Purpose: To assess the performance of interferon-gamma release assay (IGRA) associated with tuberculosis skin test (TST) for ocular tuberculosis (OTB) diagnosis and therapeutic decision making.
Method: One hundred and ninety-one patients with ocular inflammation were prospectively followed-up. Patients with clinical signs highly suspected of OTB, TST≥10 mm, and/or IGRA≥0.35 IU/mL received antitubercular therapy (ATT). Sensitivity (Se), specificity (Sp), and area under the curve (AUC) were assessed.

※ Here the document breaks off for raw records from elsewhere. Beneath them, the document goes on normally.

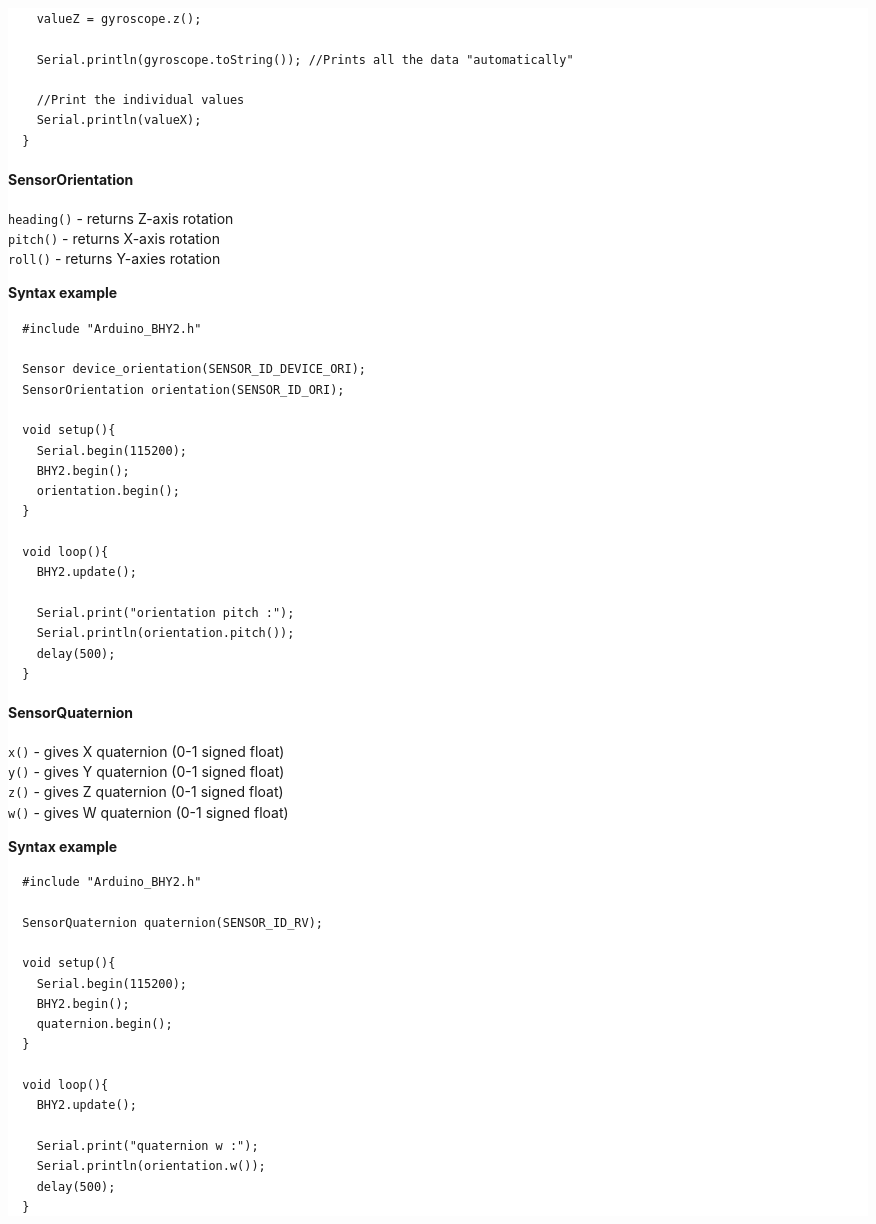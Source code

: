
 ```arduino
    valueZ = gyroscope.z();

    Serial.println(gyroscope.toString()); //Prints all the data "automatically"

    //Print the individual values
    Serial.println(valueX);
  }
```

#### SensorOrientation

`heading()` - returns Z-axis rotation  
`pitch()` - returns X-axis rotation  
`roll()` - returns Y-axies rotation  

**Syntax example**
```arduino
  #include "Arduino_BHY2.h"

  Sensor device_orientation(SENSOR_ID_DEVICE_ORI);
  SensorOrientation orientation(SENSOR_ID_ORI);  
  
  void setup(){
    Serial.begin(115200);
    BHY2.begin();
    orientation.begin();
  }

  void loop(){
    BHY2.update();
    
    Serial.print("orientation pitch :");
    Serial.println(orientation.pitch());
    delay(500);
  }
```

#### SensorQuaternion

`x()` - gives X quaternion (0-1 signed float)  
`y()` - gives Y quaternion (0-1 signed float)  
`z()` - gives Z quaternion (0-1 signed float)  
`w()` - gives W quaternion (0-1 signed float)  

**Syntax example**
```arduino
  #include "Arduino_BHY2.h"

  SensorQuaternion quaternion(SENSOR_ID_RV);

  void setup(){
    Serial.begin(115200);
    BHY2.begin();
    quaternion.begin();
  }

  void loop(){
    BHY2.update();
    
    Serial.print("quaternion w :");
    Serial.println(orientation.w());
    delay(500);
  }
```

Results: Seventy-two (37.7%) patients received ATT for presumed OTB. Combining TST and IGRA had Se=89.6%, Sp=99.2%, and AUC (0.98) significantly higher compared to TST (0.85, Z=6.3, p<.001) or IGRA (0.95, Z=2.5, p=.01). Prior history of corticosteroids or immunosuppressant with concomitantly oral prednisone and baseline IGRA> 2.0 IU/mL was associated significantly with more recurrences in ATT patients (p=.01) .
Conclusion: Considering TST and IGRA together was more effective in assessing OTB diagnosis. The real value of the IGRA test to predict recurrences needs further studies.